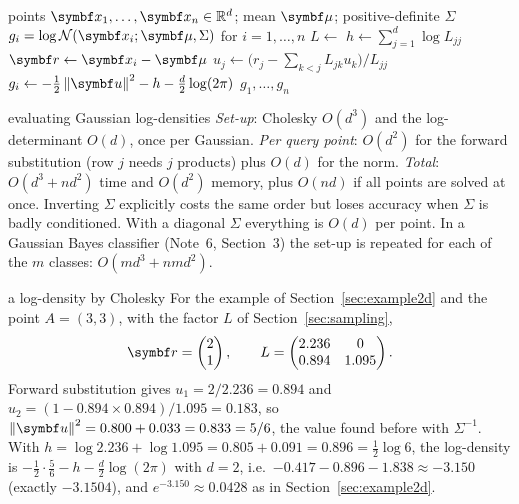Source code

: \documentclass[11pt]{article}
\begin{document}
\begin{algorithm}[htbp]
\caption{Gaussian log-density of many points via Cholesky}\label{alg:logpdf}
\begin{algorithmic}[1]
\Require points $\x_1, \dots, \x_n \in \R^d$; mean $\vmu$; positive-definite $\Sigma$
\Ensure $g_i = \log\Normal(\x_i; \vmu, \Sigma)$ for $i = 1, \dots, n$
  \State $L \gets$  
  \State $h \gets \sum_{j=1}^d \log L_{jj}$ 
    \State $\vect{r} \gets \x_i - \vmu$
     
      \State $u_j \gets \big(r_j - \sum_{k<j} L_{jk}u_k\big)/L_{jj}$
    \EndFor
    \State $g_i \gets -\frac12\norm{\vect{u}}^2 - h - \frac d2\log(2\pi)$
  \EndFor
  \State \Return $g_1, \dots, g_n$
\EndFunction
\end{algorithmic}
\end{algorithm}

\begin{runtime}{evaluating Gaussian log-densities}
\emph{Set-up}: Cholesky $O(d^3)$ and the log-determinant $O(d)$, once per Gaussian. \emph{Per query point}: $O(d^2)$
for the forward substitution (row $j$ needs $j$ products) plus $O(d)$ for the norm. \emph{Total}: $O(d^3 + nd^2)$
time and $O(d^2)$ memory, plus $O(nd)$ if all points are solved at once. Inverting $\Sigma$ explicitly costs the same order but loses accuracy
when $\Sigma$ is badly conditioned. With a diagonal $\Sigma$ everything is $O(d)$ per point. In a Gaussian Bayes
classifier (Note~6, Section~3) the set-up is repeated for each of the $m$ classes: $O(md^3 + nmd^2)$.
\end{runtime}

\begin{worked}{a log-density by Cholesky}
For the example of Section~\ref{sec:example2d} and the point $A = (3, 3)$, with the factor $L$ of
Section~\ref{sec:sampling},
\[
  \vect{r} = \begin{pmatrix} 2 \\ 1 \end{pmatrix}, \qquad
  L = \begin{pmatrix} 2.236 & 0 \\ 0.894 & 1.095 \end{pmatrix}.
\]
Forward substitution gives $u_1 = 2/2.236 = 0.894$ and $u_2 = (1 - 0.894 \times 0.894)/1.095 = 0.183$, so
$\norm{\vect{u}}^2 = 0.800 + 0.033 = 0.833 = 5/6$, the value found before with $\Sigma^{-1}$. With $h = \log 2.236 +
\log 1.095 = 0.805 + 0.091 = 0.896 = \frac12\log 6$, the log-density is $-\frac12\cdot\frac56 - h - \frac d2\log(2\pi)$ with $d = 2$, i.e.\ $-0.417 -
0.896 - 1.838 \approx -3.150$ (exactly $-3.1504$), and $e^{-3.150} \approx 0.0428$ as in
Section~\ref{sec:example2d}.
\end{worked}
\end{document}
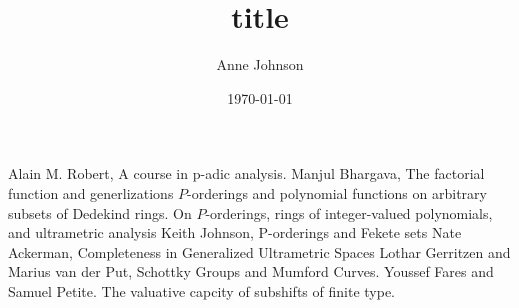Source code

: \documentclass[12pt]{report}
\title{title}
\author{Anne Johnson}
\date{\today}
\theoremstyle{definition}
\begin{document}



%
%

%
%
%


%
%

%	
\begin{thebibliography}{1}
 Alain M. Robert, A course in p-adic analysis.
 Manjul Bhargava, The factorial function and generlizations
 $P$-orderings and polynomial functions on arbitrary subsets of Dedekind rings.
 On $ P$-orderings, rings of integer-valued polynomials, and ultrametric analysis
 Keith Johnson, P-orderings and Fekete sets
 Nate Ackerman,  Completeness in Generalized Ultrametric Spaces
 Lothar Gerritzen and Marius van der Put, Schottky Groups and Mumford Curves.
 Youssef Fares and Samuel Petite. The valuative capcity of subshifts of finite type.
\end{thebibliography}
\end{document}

■ ■ ■ ■ ■

**TASK DETAILS**
Please list every line of the records that contains "emph".

**SOLUTION TO THIS PROBLEM**
\emph{Set-up}: Cholesky $O(d^3)$ and the log-determinant $O(d)$, once per Gaussian. \emph{Per query point}: $O(d^2)$
for the forward substitution (row $j$ needs $j$ products) plus $O(d)$ for the norm. \emph{Total}: $O(d^3 + nd^2)$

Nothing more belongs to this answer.